**WHAT NEEDS TO BE DONE**. Scan the data for lines with "reduced" and report the count by itself.

**DATA EXTRACTS**.
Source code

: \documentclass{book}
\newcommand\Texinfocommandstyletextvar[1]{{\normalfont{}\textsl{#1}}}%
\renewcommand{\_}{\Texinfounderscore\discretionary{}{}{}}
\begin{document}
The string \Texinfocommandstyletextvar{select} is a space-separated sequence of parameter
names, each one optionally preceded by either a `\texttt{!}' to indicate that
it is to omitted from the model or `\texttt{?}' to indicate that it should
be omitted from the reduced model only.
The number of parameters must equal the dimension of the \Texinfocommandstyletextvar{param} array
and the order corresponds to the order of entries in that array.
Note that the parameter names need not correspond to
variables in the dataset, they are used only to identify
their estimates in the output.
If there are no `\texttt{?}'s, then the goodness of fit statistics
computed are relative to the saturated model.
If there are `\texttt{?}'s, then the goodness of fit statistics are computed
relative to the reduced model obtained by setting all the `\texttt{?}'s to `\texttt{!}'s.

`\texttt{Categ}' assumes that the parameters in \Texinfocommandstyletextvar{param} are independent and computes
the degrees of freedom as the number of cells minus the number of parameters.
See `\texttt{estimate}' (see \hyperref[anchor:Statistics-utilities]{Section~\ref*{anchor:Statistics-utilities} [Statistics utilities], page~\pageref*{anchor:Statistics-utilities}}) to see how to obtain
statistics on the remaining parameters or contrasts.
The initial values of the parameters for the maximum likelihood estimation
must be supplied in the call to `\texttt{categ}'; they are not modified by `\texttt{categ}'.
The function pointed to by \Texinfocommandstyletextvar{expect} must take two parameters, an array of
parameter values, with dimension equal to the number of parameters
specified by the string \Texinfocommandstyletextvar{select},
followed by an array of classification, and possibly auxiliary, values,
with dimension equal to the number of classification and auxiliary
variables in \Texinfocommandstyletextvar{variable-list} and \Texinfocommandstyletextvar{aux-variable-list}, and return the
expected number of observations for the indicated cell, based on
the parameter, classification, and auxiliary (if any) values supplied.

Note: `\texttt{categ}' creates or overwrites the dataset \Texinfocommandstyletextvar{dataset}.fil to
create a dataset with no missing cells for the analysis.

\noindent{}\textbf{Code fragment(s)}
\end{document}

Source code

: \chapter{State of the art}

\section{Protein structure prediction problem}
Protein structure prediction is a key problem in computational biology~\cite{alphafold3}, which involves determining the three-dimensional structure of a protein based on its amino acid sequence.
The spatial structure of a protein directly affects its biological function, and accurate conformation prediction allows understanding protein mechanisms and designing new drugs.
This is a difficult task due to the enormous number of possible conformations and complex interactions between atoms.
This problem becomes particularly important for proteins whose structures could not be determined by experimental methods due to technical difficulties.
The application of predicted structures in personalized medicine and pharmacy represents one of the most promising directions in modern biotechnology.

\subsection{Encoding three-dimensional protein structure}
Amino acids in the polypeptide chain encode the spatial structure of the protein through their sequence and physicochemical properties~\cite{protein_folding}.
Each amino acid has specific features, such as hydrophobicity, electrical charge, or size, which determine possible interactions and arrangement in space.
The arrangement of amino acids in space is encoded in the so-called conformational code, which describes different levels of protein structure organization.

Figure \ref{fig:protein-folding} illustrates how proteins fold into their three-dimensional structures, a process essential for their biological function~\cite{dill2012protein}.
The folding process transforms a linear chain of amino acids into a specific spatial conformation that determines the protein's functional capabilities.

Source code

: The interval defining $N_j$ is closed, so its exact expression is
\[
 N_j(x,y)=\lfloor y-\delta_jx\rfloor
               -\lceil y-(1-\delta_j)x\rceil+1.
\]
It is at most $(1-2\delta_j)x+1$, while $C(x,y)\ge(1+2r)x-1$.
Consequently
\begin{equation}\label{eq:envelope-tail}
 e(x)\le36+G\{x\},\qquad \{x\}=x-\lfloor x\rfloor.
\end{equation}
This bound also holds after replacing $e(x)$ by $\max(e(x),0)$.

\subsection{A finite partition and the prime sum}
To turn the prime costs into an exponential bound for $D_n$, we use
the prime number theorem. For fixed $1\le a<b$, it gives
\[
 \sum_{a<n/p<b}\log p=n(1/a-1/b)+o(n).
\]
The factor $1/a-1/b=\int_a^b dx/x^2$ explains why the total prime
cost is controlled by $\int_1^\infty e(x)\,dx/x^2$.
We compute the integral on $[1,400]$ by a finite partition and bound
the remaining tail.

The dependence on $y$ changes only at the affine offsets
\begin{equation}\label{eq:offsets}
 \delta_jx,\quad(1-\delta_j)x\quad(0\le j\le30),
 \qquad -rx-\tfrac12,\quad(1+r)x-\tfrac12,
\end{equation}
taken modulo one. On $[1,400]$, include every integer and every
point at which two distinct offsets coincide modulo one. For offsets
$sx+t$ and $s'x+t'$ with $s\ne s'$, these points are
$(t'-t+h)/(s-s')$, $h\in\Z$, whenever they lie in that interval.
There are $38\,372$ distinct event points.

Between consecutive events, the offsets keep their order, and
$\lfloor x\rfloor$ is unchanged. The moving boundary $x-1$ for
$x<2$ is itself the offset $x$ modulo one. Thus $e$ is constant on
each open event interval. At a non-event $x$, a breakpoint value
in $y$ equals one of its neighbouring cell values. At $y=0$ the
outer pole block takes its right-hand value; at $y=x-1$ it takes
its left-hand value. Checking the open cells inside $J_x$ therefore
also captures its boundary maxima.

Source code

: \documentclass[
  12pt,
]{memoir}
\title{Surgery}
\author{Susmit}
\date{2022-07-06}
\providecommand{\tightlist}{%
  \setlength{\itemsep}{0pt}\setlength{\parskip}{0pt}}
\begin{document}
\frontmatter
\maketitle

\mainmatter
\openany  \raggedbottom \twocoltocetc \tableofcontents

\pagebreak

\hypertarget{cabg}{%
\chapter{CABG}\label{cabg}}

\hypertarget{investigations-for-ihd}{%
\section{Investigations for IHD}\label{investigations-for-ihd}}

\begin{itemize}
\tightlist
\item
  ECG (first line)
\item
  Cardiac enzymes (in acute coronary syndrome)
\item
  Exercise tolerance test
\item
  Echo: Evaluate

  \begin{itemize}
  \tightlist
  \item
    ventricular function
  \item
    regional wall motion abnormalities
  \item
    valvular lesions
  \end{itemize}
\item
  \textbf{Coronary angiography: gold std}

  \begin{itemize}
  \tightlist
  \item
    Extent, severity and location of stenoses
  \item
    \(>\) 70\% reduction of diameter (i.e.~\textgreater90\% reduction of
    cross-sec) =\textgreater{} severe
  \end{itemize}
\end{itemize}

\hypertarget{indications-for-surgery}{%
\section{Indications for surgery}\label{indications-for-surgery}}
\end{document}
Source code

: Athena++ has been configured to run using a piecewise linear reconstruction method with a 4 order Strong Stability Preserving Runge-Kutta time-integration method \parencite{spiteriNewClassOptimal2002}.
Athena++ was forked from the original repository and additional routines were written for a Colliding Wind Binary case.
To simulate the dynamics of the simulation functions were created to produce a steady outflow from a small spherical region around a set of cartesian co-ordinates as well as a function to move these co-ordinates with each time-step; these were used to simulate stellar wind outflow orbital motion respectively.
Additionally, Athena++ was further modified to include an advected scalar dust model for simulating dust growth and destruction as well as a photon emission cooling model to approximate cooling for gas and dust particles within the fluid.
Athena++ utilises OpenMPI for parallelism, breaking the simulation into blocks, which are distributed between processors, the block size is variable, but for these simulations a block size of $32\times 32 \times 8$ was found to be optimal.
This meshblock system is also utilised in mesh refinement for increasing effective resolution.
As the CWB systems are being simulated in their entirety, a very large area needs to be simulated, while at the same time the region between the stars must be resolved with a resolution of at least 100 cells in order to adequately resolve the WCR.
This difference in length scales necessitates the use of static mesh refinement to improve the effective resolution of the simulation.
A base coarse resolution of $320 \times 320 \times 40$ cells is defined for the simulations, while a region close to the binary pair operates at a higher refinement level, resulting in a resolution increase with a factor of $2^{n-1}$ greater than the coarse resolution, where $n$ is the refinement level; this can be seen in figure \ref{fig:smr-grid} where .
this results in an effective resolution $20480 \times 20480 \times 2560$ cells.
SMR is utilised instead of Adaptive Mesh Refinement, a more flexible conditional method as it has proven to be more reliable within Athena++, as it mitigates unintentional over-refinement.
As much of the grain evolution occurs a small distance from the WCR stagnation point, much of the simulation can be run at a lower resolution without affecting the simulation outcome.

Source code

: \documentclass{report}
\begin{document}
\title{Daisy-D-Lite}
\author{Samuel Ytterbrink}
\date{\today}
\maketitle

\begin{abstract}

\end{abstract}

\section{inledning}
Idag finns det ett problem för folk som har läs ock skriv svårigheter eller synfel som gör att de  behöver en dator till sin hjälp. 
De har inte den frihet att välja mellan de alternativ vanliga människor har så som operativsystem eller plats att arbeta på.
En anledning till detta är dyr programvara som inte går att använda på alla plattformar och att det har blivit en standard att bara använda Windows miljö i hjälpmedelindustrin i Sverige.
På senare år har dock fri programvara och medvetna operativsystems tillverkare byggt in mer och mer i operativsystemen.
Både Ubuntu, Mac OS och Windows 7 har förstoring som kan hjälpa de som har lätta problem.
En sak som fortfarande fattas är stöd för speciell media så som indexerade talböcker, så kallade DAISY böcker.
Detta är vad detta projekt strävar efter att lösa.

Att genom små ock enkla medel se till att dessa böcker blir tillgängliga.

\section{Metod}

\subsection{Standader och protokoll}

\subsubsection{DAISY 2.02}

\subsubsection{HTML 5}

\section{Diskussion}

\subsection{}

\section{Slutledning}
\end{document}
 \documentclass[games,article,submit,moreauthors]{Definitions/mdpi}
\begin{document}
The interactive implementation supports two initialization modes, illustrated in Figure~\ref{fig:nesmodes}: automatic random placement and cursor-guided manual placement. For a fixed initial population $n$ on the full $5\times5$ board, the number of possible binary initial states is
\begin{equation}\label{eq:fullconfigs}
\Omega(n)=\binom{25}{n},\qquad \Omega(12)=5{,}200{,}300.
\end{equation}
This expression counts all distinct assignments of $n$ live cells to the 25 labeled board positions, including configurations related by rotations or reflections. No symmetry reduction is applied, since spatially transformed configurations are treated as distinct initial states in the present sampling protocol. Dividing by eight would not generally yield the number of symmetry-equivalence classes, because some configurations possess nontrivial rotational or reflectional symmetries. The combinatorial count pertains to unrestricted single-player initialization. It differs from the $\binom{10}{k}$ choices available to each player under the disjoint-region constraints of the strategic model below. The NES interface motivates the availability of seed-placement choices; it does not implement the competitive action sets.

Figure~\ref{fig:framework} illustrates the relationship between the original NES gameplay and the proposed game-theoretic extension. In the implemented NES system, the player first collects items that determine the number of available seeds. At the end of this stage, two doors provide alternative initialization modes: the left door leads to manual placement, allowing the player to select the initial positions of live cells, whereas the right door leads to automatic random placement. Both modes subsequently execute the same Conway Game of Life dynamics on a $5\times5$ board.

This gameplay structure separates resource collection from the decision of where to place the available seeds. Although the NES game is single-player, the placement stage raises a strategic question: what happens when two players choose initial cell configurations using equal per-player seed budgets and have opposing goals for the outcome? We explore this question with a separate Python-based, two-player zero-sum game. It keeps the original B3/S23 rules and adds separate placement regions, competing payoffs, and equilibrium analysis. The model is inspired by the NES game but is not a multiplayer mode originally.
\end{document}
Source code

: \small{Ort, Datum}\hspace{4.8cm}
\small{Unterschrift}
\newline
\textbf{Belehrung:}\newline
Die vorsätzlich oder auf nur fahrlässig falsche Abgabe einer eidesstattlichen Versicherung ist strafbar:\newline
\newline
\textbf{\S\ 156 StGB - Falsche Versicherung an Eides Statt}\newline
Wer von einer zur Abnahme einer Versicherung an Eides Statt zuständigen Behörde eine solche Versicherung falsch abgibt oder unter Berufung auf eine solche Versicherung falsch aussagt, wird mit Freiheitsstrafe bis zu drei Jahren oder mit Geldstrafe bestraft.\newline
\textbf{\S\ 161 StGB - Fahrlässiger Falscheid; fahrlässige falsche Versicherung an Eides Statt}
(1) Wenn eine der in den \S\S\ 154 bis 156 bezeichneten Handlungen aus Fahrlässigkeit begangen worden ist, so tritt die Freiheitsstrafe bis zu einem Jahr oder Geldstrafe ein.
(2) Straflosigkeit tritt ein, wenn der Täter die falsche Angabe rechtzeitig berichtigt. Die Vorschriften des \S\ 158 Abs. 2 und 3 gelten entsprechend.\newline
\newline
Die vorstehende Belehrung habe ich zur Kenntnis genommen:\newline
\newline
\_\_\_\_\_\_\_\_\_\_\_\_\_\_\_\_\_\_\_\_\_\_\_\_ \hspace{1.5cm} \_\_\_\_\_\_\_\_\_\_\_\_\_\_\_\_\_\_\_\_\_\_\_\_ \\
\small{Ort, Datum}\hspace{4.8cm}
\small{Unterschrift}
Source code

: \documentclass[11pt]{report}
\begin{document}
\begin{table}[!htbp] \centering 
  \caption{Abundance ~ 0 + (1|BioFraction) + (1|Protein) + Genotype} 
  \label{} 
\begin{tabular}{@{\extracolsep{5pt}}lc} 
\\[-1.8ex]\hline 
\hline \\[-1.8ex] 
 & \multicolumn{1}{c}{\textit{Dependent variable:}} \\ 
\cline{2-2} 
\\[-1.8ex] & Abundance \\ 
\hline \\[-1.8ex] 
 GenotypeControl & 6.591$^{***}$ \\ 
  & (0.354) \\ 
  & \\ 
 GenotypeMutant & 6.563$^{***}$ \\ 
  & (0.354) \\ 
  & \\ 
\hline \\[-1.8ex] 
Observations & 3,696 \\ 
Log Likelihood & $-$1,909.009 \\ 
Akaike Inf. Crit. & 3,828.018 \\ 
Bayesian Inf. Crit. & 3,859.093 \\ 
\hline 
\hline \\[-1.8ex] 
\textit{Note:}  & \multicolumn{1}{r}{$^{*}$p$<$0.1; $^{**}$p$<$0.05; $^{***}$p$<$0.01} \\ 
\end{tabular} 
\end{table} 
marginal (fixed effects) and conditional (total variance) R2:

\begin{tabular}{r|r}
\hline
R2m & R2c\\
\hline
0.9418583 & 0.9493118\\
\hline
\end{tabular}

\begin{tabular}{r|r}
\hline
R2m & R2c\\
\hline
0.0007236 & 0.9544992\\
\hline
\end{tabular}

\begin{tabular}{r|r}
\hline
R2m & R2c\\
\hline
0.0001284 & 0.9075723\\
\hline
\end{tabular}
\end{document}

**RESPONSE BELOW**. 2